I have a few friends who I think are amazing people. Well, to be clear, all my friends are amazing people (duh) but there are a few who demonstrate what it really means to be comfortable in their own skin and I’ve always admired that. These friends I’m thinking of–they’re smart, funny, strong, busy, stylin’ and pretty, and they’re also tons of fun to be around. Who wouldn’t want friends like that?
There’s something else pretty remarkable about these women.
They don’t care what other people think about them.
I mean, it matters what some people think—their families and friends mostly. But it’s the haters (we’ve all got ‘em) they don’t give a second thought to.
The haters are those people who think we need to know that they don’t like our weight or our sunny disposition, or the job we chose, or the way we parent, or whatever. Haters are people who just can’t be happy for us but are usually looking for ways to bring us down a notch. Those people? Well, my friends completely disregard them. Seriously, I’ve seen it and they spend exactly zero percent of their energy on them.

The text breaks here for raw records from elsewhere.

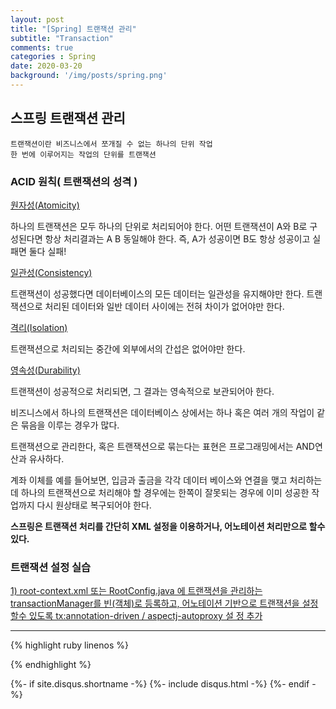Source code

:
 ```yaml
---
layout: post
title: "[Spring] 트랜잭션 관리"
subtitle: "Transaction"
comments: true
categories : Spring
date: 2020-03-20
background: '/img/posts/spring.png'
---
```


## 스프링 트랜잭션 관리   

`트랜잭션이란 비즈니스에서 쪼개질 수 없는 하나의 단위 작업`   
`한 번에 이루어지는 작업의 단위를 트랜잭션`     

<h3>ACID 원칙( 트랜잭션의 성격 )</h3>
<p><u>원자성(Atomicity)</u></p>
하나의 트랜잭션은 모두 하나의 단위로 처리되어야 한다. 어떤 트랜잭션이 
A와 B로 구성된다면 항상 처리결과는 A B 동일해야 한다. 즉, A가 성공이면 B도 항상 성공이고
실패면 둘다 실패!
<p><u>일관성(Consistency)</u></p>
트랜잭션이 성공했다면 데이터베이스의 모든 데이터는 일관성을 유지해야만 한다. 
트랜잭션으로 처리된 데이터와 일반 데이터 사이에는 전혀 차이가 없어야만 한다.
<p><u>격리(Isolation)</u></p>
트랜잭션으로 처리되는 중간에 외부에서의 간섭은 없어야만 한다.
<p><u>영속성(Durability)</u></p>
트랜잭션이 성공적으로 처리되면, 그 결과는 영속적으로 보관되어아 한다.

<p>비즈니스에서 하나의 트랜잭션은 데이터베이스 상에서는 하나 혹은 여러 개의 작업이 같은 묶음을
이루는 경우가 많다.</p>
<p>트랜잭션으로 관리한다, 혹은 트랜잭션으로 묶는다는 표현은 프로그래밍에서는 AND연산과 유사하다.</p>
계좌 이체를 예를 들어보면, 입금과 출금을 각각 데이터 베이스와 연결을 맺고 처리하는데 하나의 트랜잭션으로
처리해야 할 경우에는 한쪽이 잘못되는 경우에 이미 성공한 작업까지 다시 원상태로 복구되어야 한다.

<p><b>스프링은 트랜잭션 처리를 간단히 XML 설정을 이용하거나, 어노테이션 처리만으로 할수 있다.</b></p>

<h3>트랜잭션 설정 실습</h3>

<p><u>1) root-context.xml 또는 RootConfig.java 에 트랜잭션을 관리하는 transactionManager를  빈(객체)로 등록하고,
어노테이션 기반으로 트랜잭션을 설정할수 있도록 tx:annotation-driven / aspectj-autoproxy 설 정 추가 </u></p>


- - - 

{% highlight ruby linenos %}


{% endhighlight %}


{%- if site.disqus.shortname -%}
    {%- include disqus.html -%}
{%- endif -%}


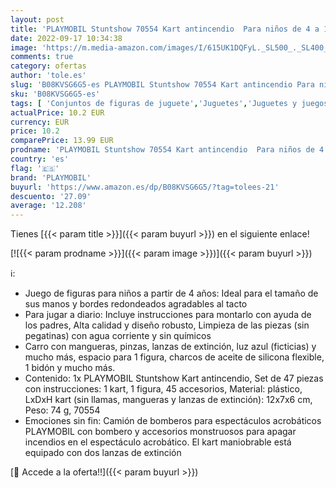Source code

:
 ```yaml
---
layout: post
title: 'PLAYMOBIL Stuntshow 70554 Kart antincendio  Para niños de 4 a 10 años'
date: 2022-09-17 10:34:38
image: 'https://m.media-amazon.com/images/I/615UK1DQFyL._SL500_._SL400_.jpg'
comments: true
category: ofertas
author: 'tole.es'
slug: 'B08KVSG6G5-es PLAYMOBIL Stuntshow 70554 Kart antincendio Para niños de 4...'
sku: 'B08KVSG6G5-es'
tags: [ 'Conjuntos de figuras de juguete','Juguetes','Juguetes y juegos','Muñecos y figuras','playmobil','🇪🇸', ]
actualPrice: 10.2 EUR
currency: EUR
price: 10.2
comparePrice: 13.99 EUR
prodname: 'PLAYMOBIL Stuntshow 70554 Kart antincendio  Para niños de 4 a 10 años'
country: 'es'
flag: '🇪🇸'
brand: 'PLAYMOBIL'
buyurl: 'https://www.amazon.es/dp/B08KVSG6G5/?tag=tolees-21'
descuento: '27.09'
average: '12.208'
---
```


Tienes [{{< param title >}}]({{< param buyurl >}}) en el siguiente enlace!

[![{{< param prodname >}}]({{< param image >}})]({{< param buyurl >}})

ℹ️:

- Juego de figuras para niños a partir de 4 años: Ideal para el tamaño de sus manos y bordes redondeados agradables al tacto
- Para jugar a diario: Incluye instrucciones para montarlo con ayuda de los padres, Alta calidad y diseño robusto, Limpieza de las piezas (sin pegatinas) con agua corriente y sin químicos
- Carro con mangueras, pinzas, lanzas de extinción, luz azul (ficticias) y mucho más, espacio para 1 figura, charcos de aceite de silicona flexible, 1 bidón y mucho más.
- Contenido: 1x PLAYMOBIL Stuntshow Kart antincendio, Set de 47 piezas con instrucciones: 1 kart, 1 figura, 45 accesorios, Material: plástico, LxDxH kart (sin llamas, mangueras y lanzas de extinción): 12x7x6 cm, Peso: 74 g, 70554
- Emociones sin fin: Camión de bomberos para espectáculos acrobáticos PLAYMOBIL con bombero y accesorios monstruosos para apagar incendios en el espectáculo acrobático. El kart maniobrable está equipado con dos lanzas de extinción

[🛒 Accede a la oferta!!]({{< param buyurl >}})

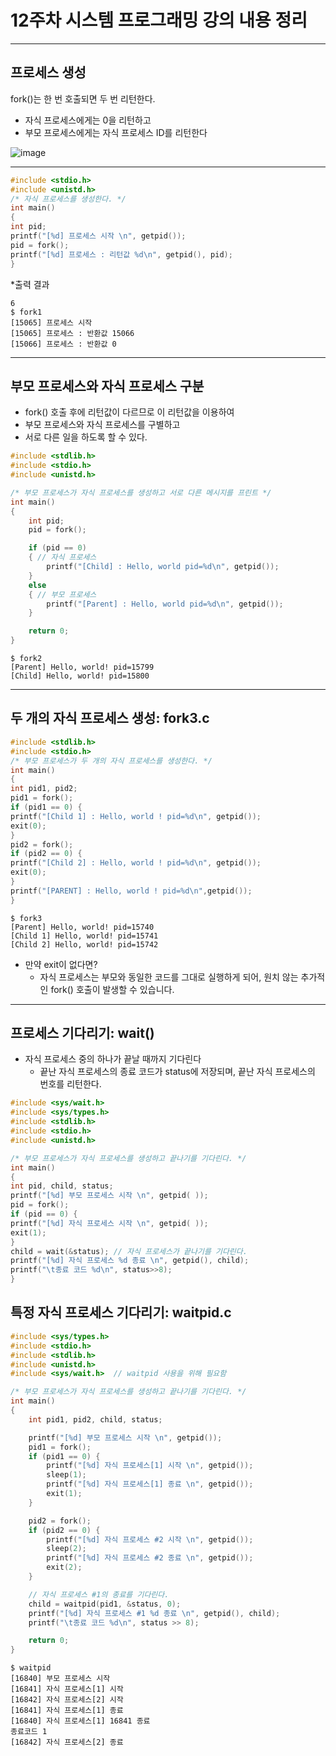 # 12주차 시스템 프로그래밍 강의 내용 정리
---

## 프로세스 생성

fork()는 한 번 호출되면 두 번 리턴한다.
* 자식 프로세스에게는 0을 리턴하고
* 부모 프로세스에게는 자식 프로세스 ID를 리턴한다

![image](https://github.com/user-attachments/assets/038b8764-e647-4242-ab02-cafc1f7c9ff0)

---
```c
#include <stdio.h>
#include <unistd.h>
/* 자식 프로세스를 생성한다. */
int main()
{
int pid;
printf("[%d] 프로세스 시작 \n", getpid());
pid = fork();
printf("[%d] 프로세스 : 리턴값 %d\n", getpid(), pid);
}
```
*출력 결과
```
6
$ fork1
[15065] 프로세스 시작
[15065] 프로세스 : 반환값 15066
[15066] 프로세스 : 반환값 0
```

---

## 부모 프로세스와 자식 프로세스 구분
* fork() 호출 후에 리턴값이 다르므로 이 리턴값을 이용하여
* 부모 프로세스와 자식 프로세스를 구별하고
* 서로 다른 일을 하도록 할 수 있다.

```c
#include <stdlib.h>
#include <stdio.h>
#include <unistd.h>

/* 부모 프로세스가 자식 프로세스를 생성하고 서로 다른 메시지를 프린트 */
int main()
{
    int pid;
    pid = fork();

    if (pid == 0) 
    { // 자식 프로세스
        printf("[Child] : Hello, world pid=%d\n", getpid());  
    }
    else 
    { // 부모 프로세스
        printf("[Parent] : Hello, world pid=%d\n", getpid());
    }

    return 0;
}

```
```
$ fork2
[Parent] Hello, world! pid=15799
[Child] Hello, world! pid=15800
```

---

## 두 개의 자식 프로세스 생성: fork3.c

```c
#include <stdlib.h>
#include <stdio.h>
/* 부모 프로세스가 두 개의 자식 프로세스를 생성한다. */
int main()
{
int pid1, pid2;
pid1 = fork();
if (pid1 == 0) {
printf("[Child 1] : Hello, world ! pid=%d\n", getpid());
exit(0);
}
pid2 = fork();
if (pid2 == 0) {
printf("[Child 2] : Hello, world ! pid=%d\n", getpid());
exit(0);
}
printf("[PARENT] : Hello, world ! pid=%d\n",getpid());
}
```

```
$ fork3
[Parent] Hello, world! pid=15740
[Child 1] Hello, world! pid=15741
[Child 2] Hello, world! pid=15742
```

* 만약 exit이 없다면?
  - 자식 프로세스는 부모와 동일한 코드를 그대로 실행하게 되어, 원치 않는 추가적인 fork() 호출이 발생할 수 있습니다.

---

## 프로세스 기다리기: wait()

* 자식 프로세스 중의 하나가 끝날 때까지 기다린다
  - 끝난 자식 프로세스의 종료 코드가 status에 저장되며, 끝난 자식 프로세스의 번호를 리턴한다.
 

 ``` c
#include <sys/wait.h>
#include <sys/types.h>
#include <stdlib.h>
#include <stdio.h>
#include <unistd.h>

/* 부모 프로세스가 자식 프로세스를 생성하고 끝나기를 기다린다. */
int main()
{
int pid, child, status;
printf("[%d] 부모 프로세스 시작 \n", getpid( ));
pid = fork();
if (pid == 0) {
printf("[%d] 자식 프로세스 시작 \n", getpid( ));
exit(1);
}
child = wait(&status); // 자식 프로세스가 끝나기를 기다린다.
printf("[%d] 자식 프로세스 %d 종료 \n", getpid(), child);
printf("\t종료 코드 %d\n", status>>8);
}
```


## 특정 자식 프로세스 기다리기: waitpid.c

```c
#include <sys/types.h>
#include <stdio.h>
#include <stdlib.h>
#include <unistd.h>
#include <sys/wait.h>  // waitpid 사용을 위해 필요함

/* 부모 프로세스가 자식 프로세스를 생성하고 끝나기를 기다린다. */
int main()
{
    int pid1, pid2, child, status;

    printf("[%d] 부모 프로세스 시작 \n", getpid());
    pid1 = fork();
    if (pid1 == 0) {
        printf("[%d] 자식 프로세스[1] 시작 \n", getpid());
        sleep(1);
        printf("[%d] 자식 프로세스[1] 종료 \n", getpid());
        exit(1);
    }

    pid2 = fork();
    if (pid2 == 0) {
        printf("[%d] 자식 프로세스 #2 시작 \n", getpid());
        sleep(2);
        printf("[%d] 자식 프로세스 #2 종료 \n", getpid());
        exit(2);
    }

    // 자식 프로세스 #1의 종료를 기다린다.
    child = waitpid(pid1, &status, 0);
    printf("[%d] 자식 프로세스 #1 %d 종료 \n", getpid(), child);
    printf("\t종료 코드 %d\n", status >> 8);

    return 0;
}
```

```
$ waitpid
[16840] 부모 프로세스 시작
[16841] 자식 프로세스[1] 시작
[16842] 자식 프로세스[2] 시작
[16841] 자식 프로세스[1] 종료
[16840] 자식 프로세스[1] 16841 종료
종료코드 1
[16842] 자식 프로세스[2] 종료
```
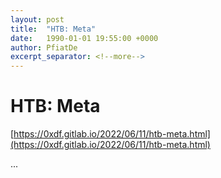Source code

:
 ```yaml
---
layout: post
title:  "HTB: Meta"
date:   1990-01-01 19:55:00 +0000
author: PfiatDe
excerpt_separator: <!--more-->
---
```


# HTB: Meta
[https://0xdf.gitlab.io/2022/06/11/htb-meta.html](https://0xdf.gitlab.io/2022/06/11/htb-meta.html)

...
<!--more-->
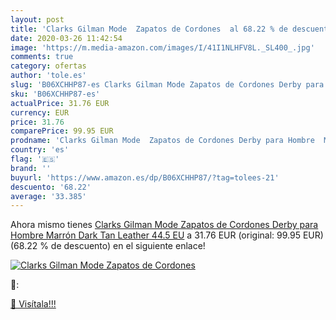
 ```yaml
---
layout: post
title: 'Clarks Gilman Mode  Zapatos de Cordones  al 68.22 % de descuento'
date: 2020-03-26 11:42:54
image: 'https://m.media-amazon.com/images/I/41I1NLHFV8L._SL400_.jpg'
comments: true
category: ofertas
author: 'tole.es'
slug: 'B06XCHHP87-es Clarks Gilman Mode Zapatos de Cordones Derby para Hombre...'
sku: 'B06XCHHP87-es'
actualPrice: 31.76 EUR
currency: EUR
price: 31.76
comparePrice: 99.95 EUR
prodname: 'Clarks Gilman Mode  Zapatos de Cordones Derby para Hombre  Marrón  Dark Tan Leather   44.5 EU'
country: 'es'
flag: '🇪🇸'
brand: ''
buyurl: 'https://www.amazon.es/dp/B06XCHHP87/?tag=tolees-21'
descuento: '68.22'
average: '33.385'
---
```


Ahora mismo tienes [Clarks Gilman Mode  Zapatos de Cordones Derby para Hombre  Marrón  Dark Tan Leather   44.5 EU](https://www.amazon.es/dp/B06XCHHP87/?tag=tolees-21) a 31.76 EUR (original: 99.95 EUR) (68.22 %  de descuento) en el siguiente enlace!

[![Clarks Gilman Mode  Zapatos de Cordones ](https://m.media-amazon.com/images/I/41I1NLHFV8L._SL400_.jpg)](https://www.amazon.es/dp/B06XCHHP87/?tag=tolees-21)

🔎:


[🛒 Visítala!!!](https://www.amazon.es/dp/B06XCHHP87/?tag=tolees-21)
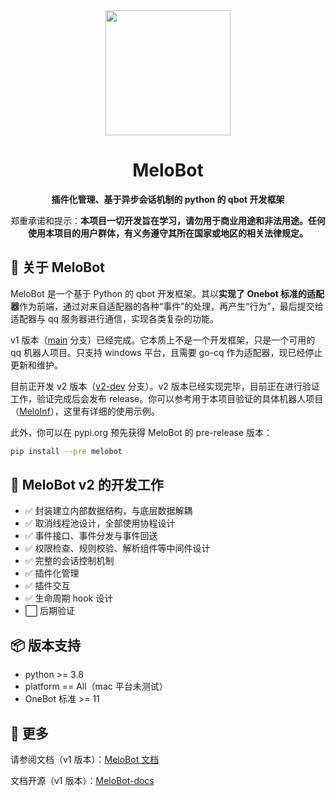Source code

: <div align="center">
<img width=200 src="https://aicorein.github.io/Qbot-MeloBot-docs/images/icon.png" />
<h1>MeloBot</h1>
<p><strong>插件化管理、基于异步会话机制的 python 的 qbot 开发框架</strong></p>
<p>郑重承诺和提示：<strong>本项目一切开发旨在学习，请勿用于商业用途和非法用途。任何使用本项目的用户群体，有义务遵守其所在国家或地区的相关法律规定。</strong></p>
</div>

## 🎉 关于 MeloBot

MeloBot 是一个基于 Python 的 qbot 开发框架。其以**实现了 Onebot 标准的适配器**作为前端，通过对来自适配器的各种“事件”的处理，再产生“行为”，最后提交给适配器与 qq 服务器进行通信，实现各类复杂的功能。

v1 版本（[main](https://github.com/AiCorein/Qbot-MeloBot/tree/main) 分支）已经完成。它本质上不是一个开发框架，只是一个可用的 qq 机器人项目。只支持 windows 平台，且需要 go-cq 作为适配器，现已经停止更新和维护。

目前正开发 v2 版本（[v2-dev](https://github.com/AiCorein/Qbot-MeloBot/tree/v2-dev) 分支）。v2 版本已经实现完毕，目前正在进行验证工作，验证完成后会发布 release。你可以参考用于本项目验证的具体机器人项目（[MeloInf](https://github.com/AiCorein/meloinf)），这里有详细的使用示例。

此外，你可以在 pypi.org 预先获得 MeloBot 的 pre-release 版本：

```bash
pip install --pre melobot
```

## 🚧 MeloBot v2 的开发工作

- ✅ 封装建立内部数据结构，与底层数据解耦
- ✅ 取消线程池设计，全部使用协程设计
- ✅ 事件接口、事件分发与事件回送
- ✅ 权限检查、规则校验、解析组件等中间件设计
- ✅ 完整的会话控制机制
- ✅ 插件化管理
- ✅ 插件交互
- ✅ 生命周期 hook 设计
- ⬜ 后期验证

## 📦️ 版本支持

- python >= 3.8
- platform == All（mac 平台未测试）
- OneBot 标准 >= 11

## 💬 更多

请参阅文档（v1 版本）：[MeloBot 文档](https://aicorein.github.io/Qbot-MeloBot-docs/)

文档开源（v1 版本）：[MeloBot-docs](https://github.com/AiCorein/Qbot-MeloBot-docs)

I’ve decided it is a fabulous life skill–Ignore the Haters.
Hopefully you’ve heard the saying, “The people who mind don’t matter and the people who matter don’t mind. “
Those are words to live by. And some people really do.
But how? For the most part, most of us care (sometimes too much) what others think of us. We seem to be hard-wired that way. Life coach Martha Beck has an interesting solution that I think makes good sense.
Beck says we operate under the constant scrutiny of an imaginary audience that sociologists call our “generalized other” which is actually based on a “mental magnification” of just a few people (often the most judgmental people we know) but “we subconsciously project their opinions onto the entire global population.”
That sounds exhausting, but we do it.
Beck calls the generalized other our Everybody Committee—“everybody” in our imagination who is judging or expecting something from us. If we live to please the Everybody Committee, we aren’t living authentically because we’re living to please them.
Her solution is to re-create our Everybody Committee. Here’s how.
Figure out who really would judge you and realize you need to kick them to the curb. Those people don’t matter. Next, decide who treated you with respect and kindness when you were little; somebody who made/makes you feel understood and make them the chair of your new committee. This person can be alive or dead because it’s not an in-real-life sitting committee, if you know what I mean. They’re a construct of your own making.
Then, choose additional “like-minded souls” similar to yourself (people you actually know, authors you read, people from history, people you don’t know but admire–it could take a little time to get this right) and believe that these people represent the entire global population instead.
Finally, connect with your new committee every day for 90 days. Beck says she borrowed the idea from AA. Apparently, recovering alcoholics are encouraged to attend 90 meetings in 90 days because it helps them remake their social network.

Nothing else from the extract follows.